Being a simple synthesis technique, solid state reaction (SSR) method seldom generates 1D nanorod structured phosphors. In this article, we present a systematic study on the structural, morphological and spectroscopic properties of double perovskite type Sr3LiSbO6:Sm3+ phosphors prepared by the conventional SSR method. X-ray diffraction (XRD) analysis confirm the successful synthesis of hexagonal structured Sr(3−x)LiSbO6:xSm3+(x = 0,0.06,0.08,0.1,0.2,0.4 mol) phosphors and Fourier-Transform Infrared spectra (FTIR) revealed the molecular vibrations present in the samples.

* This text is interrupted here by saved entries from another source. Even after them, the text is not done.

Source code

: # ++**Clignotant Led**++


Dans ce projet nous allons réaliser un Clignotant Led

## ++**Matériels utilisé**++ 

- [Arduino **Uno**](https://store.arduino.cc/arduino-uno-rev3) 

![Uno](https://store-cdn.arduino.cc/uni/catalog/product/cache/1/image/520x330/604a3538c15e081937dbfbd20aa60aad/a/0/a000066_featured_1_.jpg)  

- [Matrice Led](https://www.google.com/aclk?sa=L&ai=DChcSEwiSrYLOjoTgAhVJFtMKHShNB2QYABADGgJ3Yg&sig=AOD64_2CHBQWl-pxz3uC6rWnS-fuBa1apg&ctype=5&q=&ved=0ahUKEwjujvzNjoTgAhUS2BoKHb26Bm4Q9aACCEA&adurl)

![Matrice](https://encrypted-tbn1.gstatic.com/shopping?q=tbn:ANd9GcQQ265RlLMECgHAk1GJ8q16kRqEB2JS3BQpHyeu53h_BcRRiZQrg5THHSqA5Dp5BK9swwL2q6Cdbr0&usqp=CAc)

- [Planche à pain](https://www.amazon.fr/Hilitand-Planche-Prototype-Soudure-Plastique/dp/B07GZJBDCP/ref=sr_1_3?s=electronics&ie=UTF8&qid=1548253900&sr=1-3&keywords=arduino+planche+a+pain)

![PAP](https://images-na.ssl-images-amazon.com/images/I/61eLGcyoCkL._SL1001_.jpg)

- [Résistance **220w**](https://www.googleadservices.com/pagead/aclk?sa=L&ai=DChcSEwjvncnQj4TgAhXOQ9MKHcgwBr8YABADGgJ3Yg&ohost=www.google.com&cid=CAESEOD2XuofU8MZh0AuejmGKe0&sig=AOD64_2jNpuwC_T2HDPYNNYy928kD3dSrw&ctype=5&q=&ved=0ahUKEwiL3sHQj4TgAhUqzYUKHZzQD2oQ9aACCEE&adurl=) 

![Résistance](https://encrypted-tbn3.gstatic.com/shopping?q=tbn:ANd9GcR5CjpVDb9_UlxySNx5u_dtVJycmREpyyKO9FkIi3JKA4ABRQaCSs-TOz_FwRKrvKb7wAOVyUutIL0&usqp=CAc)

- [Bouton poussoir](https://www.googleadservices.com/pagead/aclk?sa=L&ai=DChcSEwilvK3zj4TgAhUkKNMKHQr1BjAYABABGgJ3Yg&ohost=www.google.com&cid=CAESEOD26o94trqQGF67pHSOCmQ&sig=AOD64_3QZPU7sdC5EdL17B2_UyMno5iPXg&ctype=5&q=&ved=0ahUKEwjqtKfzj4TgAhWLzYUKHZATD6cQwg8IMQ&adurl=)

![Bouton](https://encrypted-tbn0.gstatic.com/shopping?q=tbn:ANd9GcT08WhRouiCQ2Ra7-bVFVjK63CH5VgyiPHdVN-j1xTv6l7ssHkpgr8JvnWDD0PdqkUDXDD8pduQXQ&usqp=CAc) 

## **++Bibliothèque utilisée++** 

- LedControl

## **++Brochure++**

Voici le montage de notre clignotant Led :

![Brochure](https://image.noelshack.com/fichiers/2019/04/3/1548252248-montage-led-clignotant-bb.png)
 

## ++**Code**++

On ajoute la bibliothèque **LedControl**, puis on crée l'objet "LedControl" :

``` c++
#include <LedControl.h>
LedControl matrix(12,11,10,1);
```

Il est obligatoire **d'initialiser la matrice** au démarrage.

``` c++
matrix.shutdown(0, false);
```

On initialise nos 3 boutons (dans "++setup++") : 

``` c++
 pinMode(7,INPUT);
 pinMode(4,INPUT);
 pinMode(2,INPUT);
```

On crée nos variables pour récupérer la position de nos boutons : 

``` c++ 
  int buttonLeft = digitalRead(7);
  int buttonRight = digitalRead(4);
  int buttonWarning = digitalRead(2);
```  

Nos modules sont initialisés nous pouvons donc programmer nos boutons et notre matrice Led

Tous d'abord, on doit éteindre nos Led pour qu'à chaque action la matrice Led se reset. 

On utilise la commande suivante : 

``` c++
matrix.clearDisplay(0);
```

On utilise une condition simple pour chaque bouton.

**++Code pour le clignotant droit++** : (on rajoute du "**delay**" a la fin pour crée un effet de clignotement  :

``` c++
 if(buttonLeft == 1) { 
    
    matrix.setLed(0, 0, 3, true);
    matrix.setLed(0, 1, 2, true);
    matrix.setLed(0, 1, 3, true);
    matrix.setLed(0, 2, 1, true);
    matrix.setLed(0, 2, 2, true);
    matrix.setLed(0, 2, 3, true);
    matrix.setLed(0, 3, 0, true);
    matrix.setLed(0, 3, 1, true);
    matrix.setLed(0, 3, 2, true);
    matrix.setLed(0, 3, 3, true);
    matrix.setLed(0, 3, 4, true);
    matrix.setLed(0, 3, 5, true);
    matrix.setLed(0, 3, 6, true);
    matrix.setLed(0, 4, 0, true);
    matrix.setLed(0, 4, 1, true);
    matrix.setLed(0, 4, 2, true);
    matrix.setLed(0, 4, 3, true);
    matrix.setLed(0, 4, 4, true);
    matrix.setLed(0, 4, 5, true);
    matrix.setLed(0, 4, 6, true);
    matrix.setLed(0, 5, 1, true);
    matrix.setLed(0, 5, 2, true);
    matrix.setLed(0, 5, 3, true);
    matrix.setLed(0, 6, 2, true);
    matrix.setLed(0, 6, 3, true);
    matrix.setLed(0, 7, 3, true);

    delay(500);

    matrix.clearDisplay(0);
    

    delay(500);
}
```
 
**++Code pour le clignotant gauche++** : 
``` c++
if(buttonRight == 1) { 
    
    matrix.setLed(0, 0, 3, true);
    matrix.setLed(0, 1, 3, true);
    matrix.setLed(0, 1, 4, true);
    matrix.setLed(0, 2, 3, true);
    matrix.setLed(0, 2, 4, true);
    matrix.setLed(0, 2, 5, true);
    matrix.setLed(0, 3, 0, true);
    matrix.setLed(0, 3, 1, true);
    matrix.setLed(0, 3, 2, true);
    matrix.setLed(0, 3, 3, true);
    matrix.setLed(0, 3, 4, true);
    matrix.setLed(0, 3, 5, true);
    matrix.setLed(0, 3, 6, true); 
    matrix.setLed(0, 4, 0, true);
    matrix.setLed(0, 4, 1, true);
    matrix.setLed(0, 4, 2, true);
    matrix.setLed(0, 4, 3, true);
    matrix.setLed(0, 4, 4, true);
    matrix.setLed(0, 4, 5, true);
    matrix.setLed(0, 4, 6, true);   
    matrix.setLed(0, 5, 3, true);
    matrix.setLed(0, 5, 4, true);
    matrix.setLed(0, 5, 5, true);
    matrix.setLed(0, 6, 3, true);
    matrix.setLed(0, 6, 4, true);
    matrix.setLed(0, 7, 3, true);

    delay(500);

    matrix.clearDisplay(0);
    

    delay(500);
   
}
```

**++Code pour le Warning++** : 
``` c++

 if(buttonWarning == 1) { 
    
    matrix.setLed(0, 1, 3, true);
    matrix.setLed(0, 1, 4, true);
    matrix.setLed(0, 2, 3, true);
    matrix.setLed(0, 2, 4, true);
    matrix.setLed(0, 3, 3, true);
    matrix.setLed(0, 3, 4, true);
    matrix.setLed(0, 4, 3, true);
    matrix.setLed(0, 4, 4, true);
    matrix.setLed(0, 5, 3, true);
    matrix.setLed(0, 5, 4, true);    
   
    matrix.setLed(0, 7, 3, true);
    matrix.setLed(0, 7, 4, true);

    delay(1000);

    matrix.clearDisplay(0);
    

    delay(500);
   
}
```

The surface morphology was confirmed by Field Emission Scanning Electron Microscopy (FE-SEM) and Transmission Electron Microscopy (TEM) analysis. The TEM images illustrate the one – dimensional nanorod structure of the phosphor with an average diameter of 35 nm and length of 350 nm. In photoluminescence (PL) spectroscopy, under an excitation of 406 nm the characteristic emissions at 564, 601, 649 and 710 nm, which correspond to the transitions from 4G5/2 to 6H5/2, 6H7/2, 6H9/2 and 6H11/2 respectively of Sm3+ were obtained with strong orange - red emission at 601 nm. The concentration quenching was observed at x = 0.1 mol and the critical distance for energy transfer between Sm3+ ions was calculated to be 14.32 Å. The energy transfer mechanism was determined to be dipole-dipole interaction. The decay analysis confirms the shorter life time of the activator ions in the microseconds (µs) range. The estimated CIE coordinates are (0.6057, 0.397) in the warm CCT region with 100 % color purity. Hence these results suggests that Sm3+ doped Sr3LiSbO6 to be a potential orange-red nanorod phosphor in the design of various photonic devices such as phosphor converted LEDs (pc- LEDs).